How can I improve my credit score?

The credit score is one of the critical factors that are taken into account by your lender before giving you a loan. It helps them calculate the chances of your ability to repay loans on time. If you have a low credit score, then your loan application is more likely to get rejected. So, to improve your credit scores significantly, you need to address a few factors appropriately. The first step is to have an exact idea about your credit score by checking your credit report. Your report will include the factors that are affecting your credit score so that you can work on them and improve them over time.

Various factors affect the credit score on a different scale according to their magnitude of importance. The repayment history of current and past loans and the credit utilization ratios are considered critical in most scoring models, with an effect of 50-75% of the total credit score value. Credit repairs require you to be patient and keep following a routine. This guide will take you to various steps that you can take to ensure that you become a more reliable applicant than those who do not follow them. It will help you benefit from availing loans at low-interest rates.

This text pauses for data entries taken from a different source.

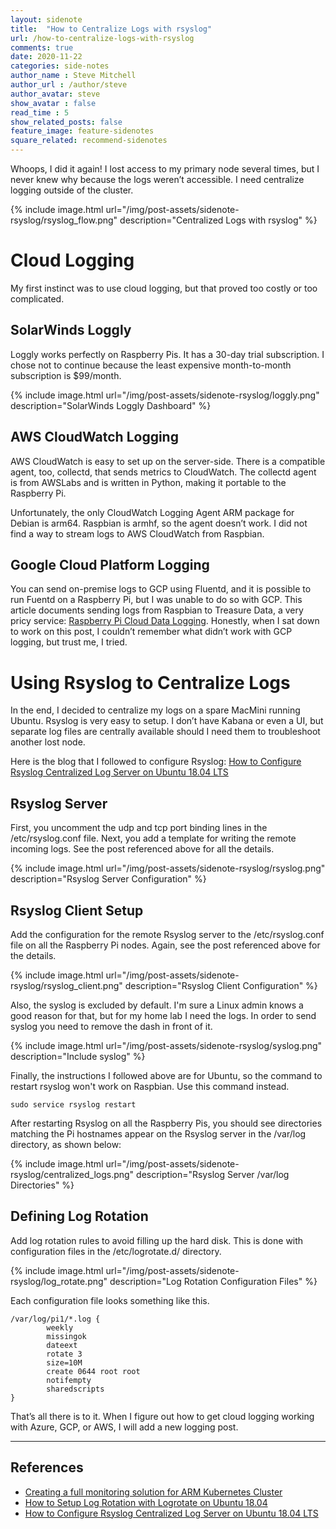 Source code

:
 ```yaml
---
layout: sidenote
title:  "How to Centralize Logs with rsyslog"
url: /how-to-centralize-logs-with-rsyslog
comments: true
date: 2020-11-22
categories: side-notes
author_name : Steve Mitchell
author_url : /author/steve
author_avatar: steve
show_avatar : false
read_time : 5
show_related_posts: false
feature_image: feature-sidenotes
square_related: recommend-sidenotes
---
```

Whoops, I did it again! I lost access to my primary node several times, but I never knew why because the logs weren’t accessible. I need centralize logging outside of the cluster. 

{% include image.html url="/img/post-assets/sidenote-rsyslog/rsyslog_flow.png" description="Centralized Logs with rsyslog" %}

# Cloud Logging
My first instinct was to use cloud logging, but that proved too costly or too complicated.

## SolarWinds Loggly

Loggly works perfectly on Raspberry Pis. It has a 30-day trial subscription. I chose not to continue because the least expensive month-to-month subscription is $99/month.

{% include image.html url="/img/post-assets/sidenote-rsyslog/loggly.png" description="SolarWinds Loggly Dashboard" %}

## AWS CloudWatch Logging
AWS CloudWatch is easy to set up on the server-side. There is a compatible agent, too, collectd, that sends metrics to CloudWatch. The collectd agent is from AWSLabs and is written in Python, making it portable to the Raspberry Pi. 

Unfortunately, the only CloudWatch Logging Agent ARM package for Debian is arm64. Raspbian is armhf, so the agent doesn’t work. I did not find a way to stream logs to AWS CloudWatch from Raspbian.

## Google Cloud Platform Logging
You can send on-premise logs to GCP using Fluentd, and it is possible to run Fuentd on a Raspberry Pi, but I was unable to do so with GCP. This article documents sending logs from Raspbian to Treasure Data, a very pricy service:  <a href="https://docs.fluentd.org/v/0.12/articles/raspberrypi-cloud-data-logger">Raspberry Pi Cloud Data Logging</a>. Honestly, when I sat down to work on this post, I couldn’t remember what didn’t work with GCP logging, but trust me, I tried.

# Using Rsyslog to Centralize Logs
In the end, I decided to centralize my logs on a spare MacMini running Ubuntu. Rsyslog is very easy to setup. I don’t have Kabana or even a UI, but separate log files are centrally available should I need them to troubleshoot another lost node.

Here is the blog that I followed to configure Rsyslog: <a href="https://computingforgeeks.com/how-to-configure-rsyslog-centralized-log-server-on-ubuntu-18-04-lts/">How to Configure Rsyslog Centralized Log Server on Ubuntu 18.04 LTS</a>

## Rsyslog Server
   
First, you uncomment the udp and tcp port binding lines in the /etc/rsyslog.conf file. Next, you add a template for writing the remote incoming logs. See the post referenced above for all the details.

{% include image.html url="/img/post-assets/sidenote-rsyslog/rsyslog.png" description="Rsyslog Server Configuration" %}

## Rsyslog Client Setup
   
Add the configuration for the remote Rsyslog server to the /etc/rsyslog.conf file on all the Raspberry Pi nodes. Again, see the post referenced above for the details.

{% include image.html url="/img/post-assets/sidenote-rsyslog/rsyslog_client.png" description="Rsyslog Client Configuration" %}

Also, the syslog is excluded by default. I'm sure a Linux admin knows a good reason for that, but for my home lab I need the logs. In order to send syslog you need to remove the dash in front of it.

{% include image.html url="/img/post-assets/sidenote-rsyslog/syslog.png" description="Include syslog" %}

Finally, the instructions I followed above are for Ubuntu, so the command to restart rsyslog won't work on Raspbian. Use this command instead.

```shell 
sudo service rsyslog restart
```

After restarting Rsyslog on all the Raspberry Pis, you should see directories matching the Pi hostnames appear on the Rsyslog server in the /var/log directory, as shown below:

{% include image.html url="/img/post-assets/sidenote-rsyslog/centralized_logs.png" description="Rsyslog Server /var/log Directories" %}

## Defining Log Rotation
Add log rotation rules to avoid filling up the hard disk. This is done with configuration files in the /etc/logrotate.d/ directory.

{% include image.html url="/img/post-assets/sidenote-rsyslog/log_rotate.png" description="Log Rotation Configuration Files" %}

Each configuration file looks something like this.

```shell
/var/log/pi1/*.log {
        weekly
        missingok
        dateext
        rotate 3
        size=10M
        create 0644 root root
        notifempty
        sharedscripts
}
```
That’s all there is to it. When I figure out how to get cloud logging working with Azure, GCP, or AWS, I will add a new logging post.

----
## References
* <a href="https://itnext.io/creating-a-full-monitoring-solution-for-arm-kubernetes-cluster-53b3671186cb">Creating a full monitoring solution for ARM Kubernetes Cluster</a>
* <a href="https://linoxide.com/linux-how-to/setup-log-rotation-logrotate-ubuntu/">How to Setup Log Rotation with Logrotate on Ubuntu 18.04</a>
* <a href="https://computingforgeeks.com/how-to-configure-rsyslog-centralized-log-server-on-ubuntu-18-04-lts/">How to Configure Rsyslog Centralized Log Server on Ubuntu 18.04 LTS</a>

Seven steps that help improve credit score significantly:

1. Timely repayments: 

The best way to improve your credit score is by making repayments on time. Even when you repay your loan after due dates, your score drops. Around a third of your credit score is entirely based on your repayment history. Moreover, to ensure that you make it on time, you can take the help of smartphones and other gadgets to set a reminder for the payment. Many banks provide auto-payment facilities to ensure that you do not miss making the payments and save you a lot of time and effort that you have to put in otherwise. Moreover, avoid taking multiple loans at the same time to prevent the situation of being unable to repay your loan on time.

2. Use one or two credit cards: 

Keeping old credit cards can boost your FICO score. In case you have multiple cards, and you should consider giving up some of them and keep the oldest ones. If you use cards more often, then it shows your credibility. It can help you avail of different loans according to your requirements at lower interest rates. So, stick to a few cards and make sure to be more loyal towards the one or two credit card issuers. Barely using a card can reduce your credibility for the lender. Keeping older cards expands your credit history, and it makes you a more reliable applicant.

3. Keep a diversified portfolio of credit: 

Expansion in your credit portfolio can help your lender feel secure in providing you with a loan, as it improves your creditworthiness significantly. The credit products that you can include in your portfolio are various types of secured loans and credit cards. Having only credit cards can not boost your score over time dramatically. 

4. Try making advance payments for your credit cards: 

It is good to make prepayments before the due date so that it can reduce the chances of debt reporting in your credit reports. Sometimes, you may have paid your loans on time, but it may not be reported on the same day. So, it is good to make it before time. You can prefer making payments during the mid-time of the billing cycle, instead of waiting for the last date. Also, try not to take loans that go beyond the 35% threshold.

5. Do not spend beyond your credit limit: 

For making credit repairs, you need to stop borrowing too much money. Your FICO score gets affected if you take huge loans from the lender as it can depict a significant inability of payment for further loans. It can affect your loan application, and you might be charged more interest rate for the loan. Try to keep your spending below 35% of your credit limit to improve credit score.

6. Opt for a longer tenure while availing a loan: 

By opting for a longer tenure, your FICO reduces significantly, it allows enough space for you to make the repayments on time quickly. It ensures lenders that you can pay irrespective of any unstable condition that might pop up during the tenure duration. Reduction in a time frame not only increases your FICO, but it also leaves you with less capital availability by binding you with timely repayment. If the gap between your monthly income and FICO increase, you can avail of a loan at lower interest rates. 

7. Rectify mistakes in the FICO reports by checking them: 

Verify your reports from timely, to ensure that you do not make any error in updating your records of payment, and there is no incorrect information displayed in your credit report. Due to personal or technical reasons, your report might have an impact on your credit score.


considering the above points and applying the steps correctly, you can turn the tables towards your side in the next fiscal year. Maintaining creditworthiness is considered as a good habit of an applicant, and it significantly improves your chances of getting better loans at lower interest rates. So, get started with the steps and improve credit score to avail benefits from the lenders.